--- Record extracts ---
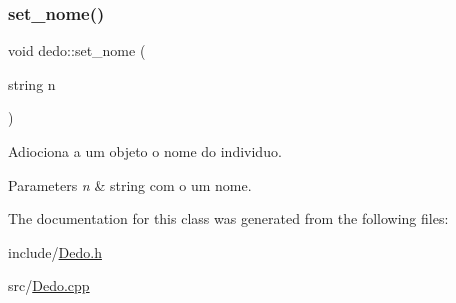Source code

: \subsubsection{\texorpdfstring{set\+\_\+nome()}{set\_nome()}}
{\footnotesize\ttfamily void dedo\+::set\+\_\+nome (\begin{DoxyParamCaption}\item[{string}]{n }\end{DoxyParamCaption})}



Adiociona a um objeto o nome do individuo. 


\begin{DoxyParams}{Parameters}
{\em n} & string com o um nome. \\
\hline
\end{DoxyParams}


The documentation for this class was generated from the following files\+:\begin{DoxyCompactItemize}
\item 
include/\mbox{\hyperlink{_dedo_8h}{Dedo.\+h}}\item 
src/\mbox{\hyperlink{_dedo_8cpp}{Dedo.\+cpp}}\end{DoxyCompactItemize}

--- What the exercise asks ---
Would you set down the listing exactly, omitting pictures?

--- Task output ---
Source code

: \subsubsection{\texorpdfstring{set\+\_\+nome()}{set\_nome()}}
{\footnotesize\ttfamily void dedo\+::set\+\_\+nome (\begin{DoxyParamCaption}\item[{string}]{n }\end{DoxyParamCaption})}



Adiociona a um objeto o nome do individuo. 


\begin{DoxyParams}{Parameters}
{\em n} & string com o um nome. \\
\hline
\end{DoxyParams}


The documentation for this class was generated from the following files\+:\begin{DoxyCompactItemize}
\item 
include/\mbox{\hyperlink{_dedo_8h}{Dedo.\+h}}\item 
src/\mbox{\hyperlink{_dedo_8cpp}{Dedo.\+cpp}}\end{DoxyCompactItemize}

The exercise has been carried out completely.